I found your forum and read a little through it. Not all threads, sorry. And I began to read The Way of Kings for the third time. I bought the English book, though as above mentioned, I'm not native English speaking.

I've read this thread and understood that some of you take the line that the Thrill is directly linked to Shardbearers. When I got you right, you mean that the Thrill only appears while Shardbearing. In my humble opinion that's not the case.

When I read Part Two, Chapter 19 (Starfalls) again I came across this:

As the beast righted itself in the dark room, Dalinar scrambled away, old instincts kicking in, pain evaporating as the battle Thrill surged through him.

and a few passages later:

The old Thrill, the sense of battle, consumed him.

(there are my italics; the quotes are found in the paperback edition of Tor Fantasy, June 2011, pages 362 and 363)

Dalinar's visions show him the past.
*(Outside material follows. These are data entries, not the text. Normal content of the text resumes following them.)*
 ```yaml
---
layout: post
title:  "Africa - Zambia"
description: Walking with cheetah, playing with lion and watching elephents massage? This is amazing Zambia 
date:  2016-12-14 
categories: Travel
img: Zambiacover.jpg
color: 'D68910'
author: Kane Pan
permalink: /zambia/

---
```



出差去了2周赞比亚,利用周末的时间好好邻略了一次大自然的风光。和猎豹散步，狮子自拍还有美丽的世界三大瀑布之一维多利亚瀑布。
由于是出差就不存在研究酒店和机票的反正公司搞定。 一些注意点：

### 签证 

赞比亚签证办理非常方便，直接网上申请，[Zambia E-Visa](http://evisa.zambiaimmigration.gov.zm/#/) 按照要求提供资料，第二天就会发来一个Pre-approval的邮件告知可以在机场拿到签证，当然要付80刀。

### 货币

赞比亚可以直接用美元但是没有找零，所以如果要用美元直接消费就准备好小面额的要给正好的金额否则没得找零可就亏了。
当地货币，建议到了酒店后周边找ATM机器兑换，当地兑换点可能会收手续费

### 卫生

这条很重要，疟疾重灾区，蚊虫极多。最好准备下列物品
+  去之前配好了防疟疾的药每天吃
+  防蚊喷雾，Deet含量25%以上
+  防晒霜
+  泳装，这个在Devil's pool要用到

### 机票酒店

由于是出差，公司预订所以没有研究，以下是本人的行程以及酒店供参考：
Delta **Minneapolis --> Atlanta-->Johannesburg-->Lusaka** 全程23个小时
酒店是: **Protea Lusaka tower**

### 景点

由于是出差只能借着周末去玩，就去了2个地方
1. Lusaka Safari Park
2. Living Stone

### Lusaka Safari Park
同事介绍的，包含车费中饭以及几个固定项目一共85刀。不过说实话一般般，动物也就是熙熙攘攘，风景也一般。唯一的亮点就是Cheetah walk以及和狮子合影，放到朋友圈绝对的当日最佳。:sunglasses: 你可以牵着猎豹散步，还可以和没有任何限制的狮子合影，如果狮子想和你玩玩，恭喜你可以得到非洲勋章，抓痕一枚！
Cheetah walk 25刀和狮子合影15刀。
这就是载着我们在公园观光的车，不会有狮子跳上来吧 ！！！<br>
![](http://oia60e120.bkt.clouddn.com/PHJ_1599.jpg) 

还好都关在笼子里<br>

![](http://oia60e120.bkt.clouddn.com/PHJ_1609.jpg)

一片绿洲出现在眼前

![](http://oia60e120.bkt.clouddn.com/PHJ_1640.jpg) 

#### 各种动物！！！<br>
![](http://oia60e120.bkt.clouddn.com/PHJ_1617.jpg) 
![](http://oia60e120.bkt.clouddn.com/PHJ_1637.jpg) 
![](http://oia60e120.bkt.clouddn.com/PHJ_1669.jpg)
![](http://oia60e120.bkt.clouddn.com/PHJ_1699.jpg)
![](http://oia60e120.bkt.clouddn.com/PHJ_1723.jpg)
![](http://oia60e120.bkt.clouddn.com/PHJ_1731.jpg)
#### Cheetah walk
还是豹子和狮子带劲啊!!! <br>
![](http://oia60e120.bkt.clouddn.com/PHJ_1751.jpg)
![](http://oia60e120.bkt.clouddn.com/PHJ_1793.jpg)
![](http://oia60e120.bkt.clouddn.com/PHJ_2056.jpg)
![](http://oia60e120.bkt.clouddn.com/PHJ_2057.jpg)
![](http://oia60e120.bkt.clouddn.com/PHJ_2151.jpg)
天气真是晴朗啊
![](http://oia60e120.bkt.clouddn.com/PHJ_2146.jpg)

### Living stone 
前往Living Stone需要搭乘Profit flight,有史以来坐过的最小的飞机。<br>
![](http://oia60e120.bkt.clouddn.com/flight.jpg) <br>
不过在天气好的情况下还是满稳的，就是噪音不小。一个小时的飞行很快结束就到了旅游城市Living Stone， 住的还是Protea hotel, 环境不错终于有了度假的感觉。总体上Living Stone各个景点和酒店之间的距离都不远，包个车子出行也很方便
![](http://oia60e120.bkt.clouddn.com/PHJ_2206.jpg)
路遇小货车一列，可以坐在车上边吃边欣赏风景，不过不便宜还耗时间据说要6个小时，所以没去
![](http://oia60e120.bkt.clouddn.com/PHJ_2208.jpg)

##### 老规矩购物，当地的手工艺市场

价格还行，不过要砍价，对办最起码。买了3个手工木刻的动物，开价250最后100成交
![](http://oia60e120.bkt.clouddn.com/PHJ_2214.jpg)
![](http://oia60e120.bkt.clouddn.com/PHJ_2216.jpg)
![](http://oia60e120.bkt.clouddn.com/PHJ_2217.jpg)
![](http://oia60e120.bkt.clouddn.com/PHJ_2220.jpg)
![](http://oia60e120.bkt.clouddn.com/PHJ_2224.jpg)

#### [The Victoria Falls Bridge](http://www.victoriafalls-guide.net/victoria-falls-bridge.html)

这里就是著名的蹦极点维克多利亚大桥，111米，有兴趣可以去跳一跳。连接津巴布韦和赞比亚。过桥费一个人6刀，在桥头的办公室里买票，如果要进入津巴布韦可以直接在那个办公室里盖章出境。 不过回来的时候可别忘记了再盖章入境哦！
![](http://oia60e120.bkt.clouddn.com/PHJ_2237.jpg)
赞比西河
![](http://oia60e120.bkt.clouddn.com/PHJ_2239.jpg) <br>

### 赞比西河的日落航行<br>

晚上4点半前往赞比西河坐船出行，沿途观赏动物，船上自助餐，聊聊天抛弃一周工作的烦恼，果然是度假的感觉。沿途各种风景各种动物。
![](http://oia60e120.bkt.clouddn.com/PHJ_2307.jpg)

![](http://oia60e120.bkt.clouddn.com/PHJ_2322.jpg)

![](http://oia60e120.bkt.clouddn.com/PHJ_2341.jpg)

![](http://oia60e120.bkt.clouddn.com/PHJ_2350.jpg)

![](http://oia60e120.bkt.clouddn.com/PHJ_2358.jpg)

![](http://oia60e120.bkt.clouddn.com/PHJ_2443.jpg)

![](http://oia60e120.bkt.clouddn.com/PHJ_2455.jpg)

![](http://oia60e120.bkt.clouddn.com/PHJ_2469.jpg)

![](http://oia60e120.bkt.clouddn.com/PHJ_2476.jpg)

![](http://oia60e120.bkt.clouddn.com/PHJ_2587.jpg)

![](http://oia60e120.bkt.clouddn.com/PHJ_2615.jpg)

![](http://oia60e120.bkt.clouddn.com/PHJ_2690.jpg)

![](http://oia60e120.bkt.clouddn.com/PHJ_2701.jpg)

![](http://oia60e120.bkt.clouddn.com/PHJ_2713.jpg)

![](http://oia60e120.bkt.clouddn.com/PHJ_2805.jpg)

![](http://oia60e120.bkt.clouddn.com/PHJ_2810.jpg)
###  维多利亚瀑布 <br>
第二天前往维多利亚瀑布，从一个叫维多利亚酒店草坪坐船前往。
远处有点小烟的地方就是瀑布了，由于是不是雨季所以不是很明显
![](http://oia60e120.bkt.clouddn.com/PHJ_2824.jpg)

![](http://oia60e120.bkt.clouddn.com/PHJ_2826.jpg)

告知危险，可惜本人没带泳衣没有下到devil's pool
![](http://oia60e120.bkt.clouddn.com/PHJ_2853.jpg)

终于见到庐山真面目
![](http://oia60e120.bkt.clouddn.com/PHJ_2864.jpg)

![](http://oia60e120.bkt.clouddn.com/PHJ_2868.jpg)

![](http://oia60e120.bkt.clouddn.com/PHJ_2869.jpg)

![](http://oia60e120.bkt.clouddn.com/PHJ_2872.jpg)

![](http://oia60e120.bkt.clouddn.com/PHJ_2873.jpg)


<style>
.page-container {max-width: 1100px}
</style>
But in this vision he's not a Shardbearer neither a warrior. His own Thrill came up in this fights and therefor I'm sure, the Thrill is not linked to Shardbearing.

Besides I don't think that Kaladin isn't experiencing the Thrill. As somebody wrote, Kaladin faces a battle from another perspective as Dalinar. But how describing his "furios" fighting if not as "Thrill"? Second thing is: He's a darkeyes who -- how should I describe it? -- is by "birth" and definition not experiencing the "Thrill". It's rather consequential in the book not to describe his "fury" as "Thrill".

On the other side: if "The Way of Kings" (I mean the book in the book) is right and sometimes before the darkeyes have been the "upper class", why should Kaladin not have the "Thrill"?

I hope my posting is understandable.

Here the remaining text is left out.